■ **What is required**:
Whenever a line in the entries below contains "pause", copy that line.

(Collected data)

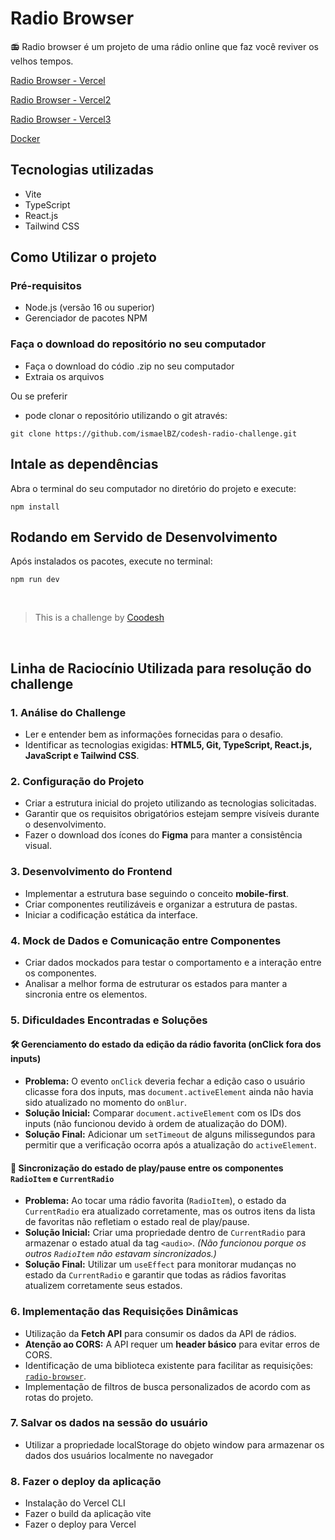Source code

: # Radio Browser

📻 Radio browser é um projeto de uma rádio online que faz você reviver os velhos tempos. 

[Radio Browser - Vercel](https://codesh-radio-browser.vercel.app/) 

[Radio Browser - Vercel2](https://codesh-radio-challenge.vercel.app/)

[Radio Browser - Vercel3](https://codesh-radio-challenge-carecanaclouds-projects.vercel.app/)

[Docker](https://hub.docker.com/r/ismaelbz/codesh-radio-browser/tags)

## Tecnologias utilizadas

- Vite
- TypeScript
- React.js
- Tailwind CSS


## Como Utilizar o projeto

### Pré-requisitos

- Node.js (versão 16 ou superior)
- Gerenciador de pacotes NPM

### Faça o download do repositório no seu computador

- Faça o download do códio .zip no seu computador
- Extraia os arquivos

Ou se preferir

- pode clonar o repositório utilizando o git através:

`git clone https://github.com/ismaelBZ/codesh-radio-challenge.git`

## Intale as dependências

Abra o terminal do seu computador no diretório do projeto e execute: 

`npm install`

## Rodando em Servido de Desenvolvimento

Após instalados os pacotes, execute no terminal:

`npm run dev`

<br>

>  This is a challenge by [Coodesh](https://coodesh.com/)

<br>


## Linha de Raciocínio Utilizada para resolução do challenge

### 1. Análise do Challenge  
- Ler e entender bem as informações fornecidas para o desafio.  
- Identificar as tecnologias exigidas: **HTML5, Git, TypeScript, React.js, JavaScript e Tailwind CSS**.  

### 2. Configuração do Projeto  
- Criar a estrutura inicial do projeto utilizando as tecnologias solicitadas.  
- Garantir que os requisitos obrigatórios estejam sempre visíveis durante o desenvolvimento.  
- Fazer o download dos ícones do **Figma** para manter a consistência visual.  

### 3. Desenvolvimento do Frontend  
- Implementar a estrutura base seguindo o conceito **mobile-first**.  
- Criar componentes reutilizáveis e organizar a estrutura de pastas.  
- Iniciar a codificação estática da interface.  

### 4. Mock de Dados e Comunicação entre Componentes  
- Criar dados mockados para testar o comportamento e a interação entre os componentes.  
- Analisar a melhor forma de estruturar os estados para manter a sincronia entre os elementos.  

### 5. Dificuldades Encontradas e Soluções  

#### 🛠 Gerenciamento do estado da edição da rádio favorita (onClick fora dos inputs)  
- **Problema:** O evento `onClick` deveria fechar a edição caso o usuário clicasse fora dos inputs, mas `document.activeElement` ainda não havia sido atualizado no momento do `onBlur`.  
- **Solução Inicial:** Comparar `document.activeElement` com os IDs dos inputs (não funcionou devido à ordem de atualização do DOM).  
- **Solução Final:** Adicionar um `setTimeout` de alguns milissegundos para permitir que a verificação ocorra após a atualização do `activeElement`.  

#### 🎵 Sincronização do estado de play/pause entre os componentes `RadioItem` e `CurrentRadio`  
- **Problema:** Ao tocar uma rádio favorita (`RadioItem`), o estado da `CurrentRadio` era atualizado corretamente, mas os outros itens da lista de favoritas não refletiam o estado real de play/pause.  
- **Solução Inicial:** Criar uma propriedade dentro de `CurrentRadio` para armazenar o estado atual da tag `<audio>`. *(Não funcionou porque os outros `RadioItem` não estavam sincronizados.)*  
- **Solução Final:** Utilizar um `useEffect` para monitorar mudanças no estado da `CurrentRadio` e garantir que todas as rádios favoritas atualizem corretamente seus estados.  

### 6. Implementação das Requisições Dinâmicas  
- Utilização da **Fetch API** para consumir os dados da API de rádios.  
- **Atenção ao CORS:** A API requer um **header básico** para evitar erros de CORS.  
- Identificação de uma biblioteca existente para facilitar as requisições: [`radio-browser`](https://www.npmjs.com/package/radio-browser).  
- Implementação de filtros de busca personalizados de acordo com as rotas do projeto. 

### 7. Salvar os dados na sessão do usuário
- Utilizar a propriedade localStorage do objeto window para armazenar os dados dos usuários localmente no navegador

### 8. Fazer o deploy da aplicação
- Instalação do Vercel CLI
- Fazer o build da aplicação vite
- Fazer o deploy para Vercel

■ **Task answer**:
#### 🎵 Sincronização do estado de play/pause entre os componentes `RadioItem` e `CurrentRadio`  
- **Problema:** Ao tocar uma rádio favorita (`RadioItem`), o estado da `CurrentRadio` era atualizado corretamente, mas os outros itens da lista de favoritas não refletiam o estado real de play/pause.  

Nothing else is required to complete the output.